*EXERCISE DESCRIPTION:* This exercise requires every record to be repeated exactly.

*ENTRIES SHOWN:*
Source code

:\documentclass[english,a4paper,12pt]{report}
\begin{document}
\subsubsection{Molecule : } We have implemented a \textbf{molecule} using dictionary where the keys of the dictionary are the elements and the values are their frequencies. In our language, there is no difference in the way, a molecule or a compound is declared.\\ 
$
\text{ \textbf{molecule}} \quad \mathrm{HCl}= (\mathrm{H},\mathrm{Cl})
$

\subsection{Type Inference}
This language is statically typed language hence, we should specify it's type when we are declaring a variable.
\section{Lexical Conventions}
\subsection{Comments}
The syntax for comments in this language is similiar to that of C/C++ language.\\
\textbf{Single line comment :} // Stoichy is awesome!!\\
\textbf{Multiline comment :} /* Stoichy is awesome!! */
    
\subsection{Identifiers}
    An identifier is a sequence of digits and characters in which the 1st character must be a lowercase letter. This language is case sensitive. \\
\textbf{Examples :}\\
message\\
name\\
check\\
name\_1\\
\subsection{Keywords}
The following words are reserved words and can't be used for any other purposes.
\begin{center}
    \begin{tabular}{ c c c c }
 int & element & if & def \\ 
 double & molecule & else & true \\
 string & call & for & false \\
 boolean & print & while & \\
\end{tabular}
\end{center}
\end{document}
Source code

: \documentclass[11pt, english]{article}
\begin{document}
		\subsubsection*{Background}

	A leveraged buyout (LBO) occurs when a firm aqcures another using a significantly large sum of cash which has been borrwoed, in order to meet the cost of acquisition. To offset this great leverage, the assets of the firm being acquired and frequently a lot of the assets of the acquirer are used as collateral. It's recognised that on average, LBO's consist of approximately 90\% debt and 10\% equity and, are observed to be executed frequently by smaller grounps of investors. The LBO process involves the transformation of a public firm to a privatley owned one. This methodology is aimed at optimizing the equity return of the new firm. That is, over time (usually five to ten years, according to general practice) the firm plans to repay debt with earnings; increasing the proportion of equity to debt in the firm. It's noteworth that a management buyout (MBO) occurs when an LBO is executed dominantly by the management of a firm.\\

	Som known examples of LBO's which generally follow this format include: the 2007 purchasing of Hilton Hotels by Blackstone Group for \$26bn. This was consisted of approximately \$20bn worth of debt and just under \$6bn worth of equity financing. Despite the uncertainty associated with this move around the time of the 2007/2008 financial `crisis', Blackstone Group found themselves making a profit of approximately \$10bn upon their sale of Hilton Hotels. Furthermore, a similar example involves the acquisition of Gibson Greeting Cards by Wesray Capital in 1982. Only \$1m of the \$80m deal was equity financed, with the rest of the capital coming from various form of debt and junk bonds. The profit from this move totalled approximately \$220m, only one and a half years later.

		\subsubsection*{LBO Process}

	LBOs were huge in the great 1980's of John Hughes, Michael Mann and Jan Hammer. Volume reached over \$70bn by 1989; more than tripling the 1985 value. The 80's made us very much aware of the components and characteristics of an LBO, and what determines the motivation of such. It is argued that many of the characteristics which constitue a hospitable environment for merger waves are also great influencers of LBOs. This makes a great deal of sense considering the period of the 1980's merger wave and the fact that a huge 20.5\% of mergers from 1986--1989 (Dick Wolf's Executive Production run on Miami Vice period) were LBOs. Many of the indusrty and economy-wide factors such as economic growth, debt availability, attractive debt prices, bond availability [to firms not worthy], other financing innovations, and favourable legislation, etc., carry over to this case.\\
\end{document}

*RESPONSE TO THIS EXERCISE:*
Source code

:\documentclass[english,a4paper,12pt]{report}
\begin{document}
\subsubsection{Molecule : } We have implemented a \textbf{molecule} using dictionary where the keys of the dictionary are the elements and the values are their frequencies. In our language, there is no difference in the way, a molecule or a compound is declared.\\ 
$
\text{ \textbf{molecule}} \quad \mathrm{HCl}= (\mathrm{H},\mathrm{Cl})
$

\subsection{Type Inference}
This language is statically typed language hence, we should specify it's type when we are declaring a variable.
\section{Lexical Conventions}
\subsection{Comments}
The syntax for comments in this language is similiar to that of C/C++ language.\\
\textbf{Single line comment :} // Stoichy is awesome!!\\
\textbf{Multiline comment :} /* Stoichy is awesome!! */
    
\subsection{Identifiers}
    An identifier is a sequence of digits and characters in which the 1st character must be a lowercase letter. This language is case sensitive. \\
\textbf{Examples :}\\
message\\
name\\
check\\
name\_1\\
\subsection{Keywords}
The following words are reserved words and can't be used for any other purposes.
\begin{center}
    \begin{tabular}{ c c c c }
 int & element & if & def \\ 
 double & molecule & else & true \\
 string & call & for & false \\
 boolean & print & while & \\
\end{tabular}
\end{center}
\end{document}
Source code

: \documentclass[11pt, english]{article}
\begin{document}
		\subsubsection*{Background}

	A leveraged buyout (LBO) occurs when a firm aqcures another using a significantly large sum of cash which has been borrwoed, in order to meet the cost of acquisition. To offset this great leverage, the assets of the firm being acquired and frequently a lot of the assets of the acquirer are used as collateral. It's recognised that on average, LBO's consist of approximately 90\% debt and 10\% equity and, are observed to be executed frequently by smaller grounps of investors. The LBO process involves the transformation of a public firm to a privatley owned one. This methodology is aimed at optimizing the equity return of the new firm. That is, over time (usually five to ten years, according to general practice) the firm plans to repay debt with earnings; increasing the proportion of equity to debt in the firm. It's noteworth that a management buyout (MBO) occurs when an LBO is executed dominantly by the management of a firm.\\

	Som known examples of LBO's which generally follow this format include: the 2007 purchasing of Hilton Hotels by Blackstone Group for \$26bn. This was consisted of approximately \$20bn worth of debt and just under \$6bn worth of equity financing. Despite the uncertainty associated with this move around the time of the 2007/2008 financial `crisis', Blackstone Group found themselves making a profit of approximately \$10bn upon their sale of Hilton Hotels. Furthermore, a similar example involves the acquisition of Gibson Greeting Cards by Wesray Capital in 1982. Only \$1m of the \$80m deal was equity financed, with the rest of the capital coming from various form of debt and junk bonds. The profit from this move totalled approximately \$220m, only one and a half years later.

		\subsubsection*{LBO Process}

	LBOs were huge in the great 1980's of John Hughes, Michael Mann and Jan Hammer. Volume reached over \$70bn by 1989; more than tripling the 1985 value. The 80's made us very much aware of the components and characteristics of an LBO, and what determines the motivation of such. It is argued that many of the characteristics which constitue a hospitable environment for merger waves are also great influencers of LBOs. This makes a great deal of sense considering the period of the 1980's merger wave and the fact that a huge 20.5\% of mergers from 1986--1989 (Dick Wolf's Executive Production run on Miami Vice period) were LBOs. Many of the indusrty and economy-wide factors such as economic growth, debt availability, attractive debt prices, bond availability [to firms not worthy], other financing innovations, and favourable legislation, etc., carry over to this case.\\
\end{document}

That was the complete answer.